Emily laughed — then stopped herself. "I'm sorry. I didn't know it was just the two of you."
"It's alright. Now you do."
They walked the rest of the way in comfortable quiet. When they reached her door Kagekami slowed.
"I'll head off from here. I'll see you next time."
He turned to go. Emily opened her arms.
He paused, then stepped back and hugged her. She held on for a moment — properly, the way you hold someone when you mean it — and spoke quietly into his shoulder.
"Thank you for keeping your promise."
"Of course," he said.
He stepped back and left. Emily stood at her door and watched him go until he turned the corner.
Then she smiled and went inside.
The street was quiet around him, the city winding down, pools of light from the lamp posts marking his path home. His phone buzzed.
He picked up.
"What is taking you so long?" Saito's voice came through at a volume that suggested she had been waiting longer than she wanted to admit.
"A lot happened today. I'm on my way." He paused. "Actually — hold on. Are you missing me right now? Is that what this is?"
"Absolutely not."
"Then I won't come."
"Fine."
Kagekami held the phone away from his ear slightly and kept walking. A few seconds passed.
Then, very quietly — so quietly he almost missed it — "Kagekami. I need you here."
He smiled at the pavement. "I'm on my way. I'll call when I'm close."
He ended the call and kept walking, hands back in his pockets.
That's strange, he thought. I should still feel terrible about the rejection. But I don't. It's like I put something down that I'd been carrying for a long time without realising it.
He closed his eyes as he walked, letting the night air settle around him.

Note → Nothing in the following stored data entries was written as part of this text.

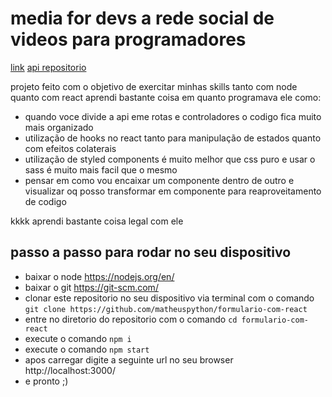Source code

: # media for devs a rede social de videos para programadores

[link](https://medias-for-devs.vercel.app)
[api repositorio](https://github.com/matheuspython/medias-for-devs-api)

 projeto feito com o objetivo de exercitar minhas skills tanto com node quanto com react
 aprendi bastante coisa em quanto programava ele como:
 - quando voce divide a api eme rotas e controladores o codigo fica muito mais organizado
 - utilização de hooks no react tanto para manipulação de estados quanto com efeitos colaterais 
 - utilização de styled components é muito melhor que css puro e usar o sass é muito mais facil que o mesmo
 - pensar em como vou encaixar um componente dentro de outro e visualizar oq posso transformar em componente para reaproveitamento de codigo
 
  kkkk aprendi bastante coisa legal com ele 
 
 

## passo a passo para rodar no seu dispositivo
 - baixar o node https://nodejs.org/en/
 - baixar o git https://git-scm.com/
 - clonar este repositorio no seu dispositivo via terminal com o comando `git clone https://github.com/matheuspython/formulario-com-react`
 - entre no diretorio do repositorio com o comando `cd formulario-com-react`
 - execute o comando `npm i`
 - execute o comando `npm start`
 - apos carregar digite a seguinte url no seu browser http://localhost:3000/
 - e pronto ;)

Her place is pretty far though. She still has that ridiculous television — the one with the enormous back on it, like something from another century—
He walked into something solid.
He opened his eyes.
He was standing in Saito's living room. The television — enormous, deep-backed, exactly as he had been picturing it — was directly in front of him, and he had walked straight into the corner of it.
Saito was on the sofa. She looked at him. He looked at her. Neither of them spoke for a moment.
"What," Saito said, "is this supposed to be."
"I was walking," Kagekami said. "And then I was here."
"You were walking down the street and you appeared in my living room."
"Yes."
"Did you join a cult?"
"No." He looked around the room, genuinely trying to work out what had happened. "Before I appeared — what did you see?"
Saito stood up slowly. Her hand had moved to her sword without her fully deciding to put it there. "There was a thick black fog. It gathered in the corner of the room and then you were just — in it." Her grip on the hilt tightened. "Are you sure about the cult?"
"Put the sword down." He held up a hand. "I'm not in a cult."
He closed his eyes.
I thought about her television before I appeared here. I was thinking about this specific place and then I was in it.
He let the thought settle. Then he reached for it deliberately — the darkness that lived at the edges of him, the thing Darkness had said would grow — and he pulled it inward, let it build around him slowly.
Saito watched. The air around him shifted — a low, dark fog curling outward from somewhere beneath his skin, thickening, swallowing his outline. She took one step back and kept her hand on the sword and said nothing.
Then he was gone.
The fog dispersed. The living room was empty.
Saito stood there for a moment. Then she walked to the back door and opened it.
Kagekami was standing in the garden behind the house, eyes open, breathing hard, looking at his own hands like they belonged to someone he was just meeting for the first time.
Then he looked up and let out a sound that was somewhere between a shout and a laugh — pure disbelieving excitement, the kind that doesn't know what to do with itself.
Saito looked at him. Something shifted in her expression — the particular calculation of someone who has just seen a new variable enter the equation.
She drew her sword.
"Let's see what you can do with that," she said — and launched herself at him.